Airport in Wayne County, Michigan, U.S.

Coleman A. Young International Airport (Coleman A. Young Municipal Airport, formerly Detroit City Airport until 2003) is six miles northeast of downtown Detroit, in Wayne County, Michigan, United States. It is owned by the City of Detroit. The Federal Aviation Administration (FAA) National Plan of Integrated Airport Systems for 2017–2021 categorized it as a regional general aviation facility. In 2003, it was named in honor of former mayor Coleman Young.

== History ==
Construction of the first hangar at the airport was completed in April 1929. A second hangar was dedicated at the All-American Aircraft Show in April 1930. The 200,000 sqft structure, which also hosted the National Aircraft Show the following year, was stated to be the largest in the world at the time.
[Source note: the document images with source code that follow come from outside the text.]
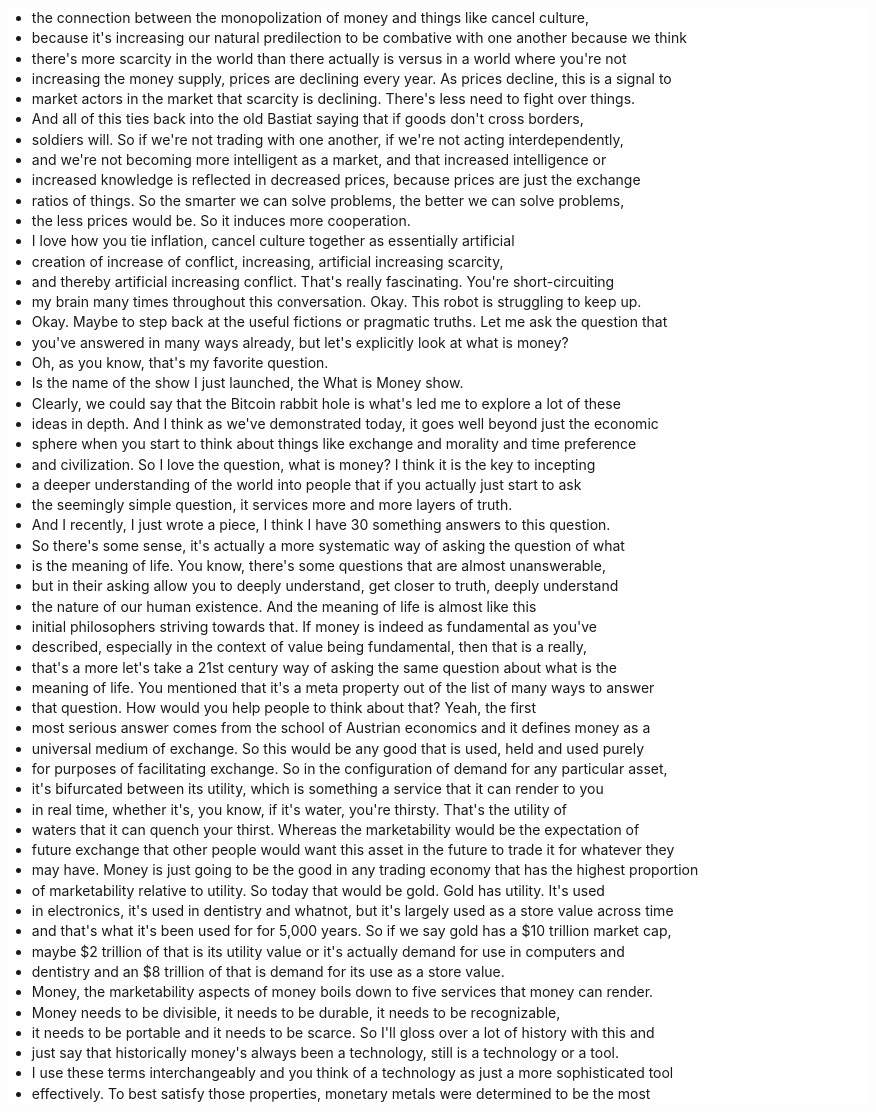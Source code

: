 *  the connection between the monopolization of money and things like cancel culture,
*  because it's increasing our natural predilection to be combative with one another because we think
*  there's more scarcity in the world than there actually is versus in a world where you're not
*  increasing the money supply, prices are declining every year. As prices decline, this is a signal to
*  market actors in the market that scarcity is declining. There's less need to fight over things.
*  And all of this ties back into the old Bastiat saying that if goods don't cross borders,
*  soldiers will. So if we're not trading with one another, if we're not acting interdependently,
*  and we're not becoming more intelligent as a market, and that increased intelligence or
*  increased knowledge is reflected in decreased prices, because prices are just the exchange
*  ratios of things. So the smarter we can solve problems, the better we can solve problems,
*  the less prices would be. So it induces more cooperation.
*  I love how you tie inflation, cancel culture together as essentially artificial
*  creation of increase of conflict, increasing, artificial increasing scarcity,
*  and thereby artificial increasing conflict. That's really fascinating. You're short-circuiting
*  my brain many times throughout this conversation. Okay. This robot is struggling to keep up.
*  Okay. Maybe to step back at the useful fictions or pragmatic truths. Let me ask the question that
*  you've answered in many ways already, but let's explicitly look at what is money?
*  Oh, as you know, that's my favorite question.
*  Is the name of the show I just launched, the What is Money show.
*  Clearly, we could say that the Bitcoin rabbit hole is what's led me to explore a lot of these
*  ideas in depth. And I think as we've demonstrated today, it goes well beyond just the economic
*  sphere when you start to think about things like exchange and morality and time preference
*  and civilization. So I love the question, what is money? I think it is the key to incepting
*  a deeper understanding of the world into people that if you actually just start to ask
*  the seemingly simple question, it services more and more layers of truth.
*  And I recently, I just wrote a piece, I think I have 30 something answers to this question.
*  So there's some sense, it's actually a more systematic way of asking the question of what
*  is the meaning of life. You know, there's some questions that are almost unanswerable,
*  but in their asking allow you to deeply understand, get closer to truth, deeply understand
*  the nature of our human existence. And the meaning of life is almost like this
*  initial philosophers striving towards that. If money is indeed as fundamental as you've
*  described, especially in the context of value being fundamental, then that is a really,
*  that's a more let's take a 21st century way of asking the same question about what is the
*  meaning of life. You mentioned that it's a meta property out of the list of many ways to answer
*  that question. How would you help people to think about that? Yeah, the first
*  most serious answer comes from the school of Austrian economics and it defines money as a
*  universal medium of exchange. So this would be any good that is used, held and used purely
*  for purposes of facilitating exchange. So in the configuration of demand for any particular asset,
*  it's bifurcated between its utility, which is something a service that it can render to you
*  in real time, whether it's, you know, if it's water, you're thirsty. That's the utility of
*  waters that it can quench your thirst. Whereas the marketability would be the expectation of
*  future exchange that other people would want this asset in the future to trade it for whatever they
*  may have. Money is just going to be the good in any trading economy that has the highest proportion
*  of marketability relative to utility. So today that would be gold. Gold has utility. It's used
*  in electronics, it's used in dentistry and whatnot, but it's largely used as a store value across time
*  and that's what it's been used for for 5,000 years. So if we say gold has a $10 trillion market cap,
*  maybe $2 trillion of that is its utility value or it's actually demand for use in computers and
*  dentistry and an $8 trillion of that is demand for its use as a store value.
*  Money, the marketability aspects of money boils down to five services that money can render.
*  Money needs to be divisible, it needs to be durable, it needs to be recognizable,
*  it needs to be portable and it needs to be scarce. So I'll gloss over a lot of history with this and
*  just say that historically money's always been a technology, still is a technology or a tool.
*  I use these terms interchangeably and you think of a technology as just a more sophisticated tool
*  effectively. To best satisfy those properties, monetary metals were determined to be the most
In 1989 Mayor Coleman A. Young abandoned a plan to expand the airport's runway because the adjoining Gethsemane Cemetery blocked the way, and surviving relatives protested. A few years later Southwest Airlines ended operations there, citing the city's inability to keep its promises and the need for longer runways to allow for larger jets. In 1988, complaints were registered because the city removed/discarded several families' memorial statuary without notification, replacing them with simple flat in-ground markers, stating that the statues posed a collision risk should an airplane go off the end of the runway.

By early November 2005, it was known as Coleman A. Young International Airport. Plans for a national Tuskegee Airmen museum in a 35,000 sqft hangar at the airport were announced approximately a year and a half later.

The city closed the segment of East McNichols (6 Mile) Road between Conner Street and French Road at the north end of the airport and annexed the land to the airport, allowing for expansion of the approach to Runway 15 and additional service roads. Satellite photos still show some ruins of the original roadbed and a driveway to a motel and topless bar that occupied the south side of McNichols near Conner. A tunneling project could in the future restore the severed East McNichols Road connection and allow an additional 405 ft of the main runway to be used for aviation.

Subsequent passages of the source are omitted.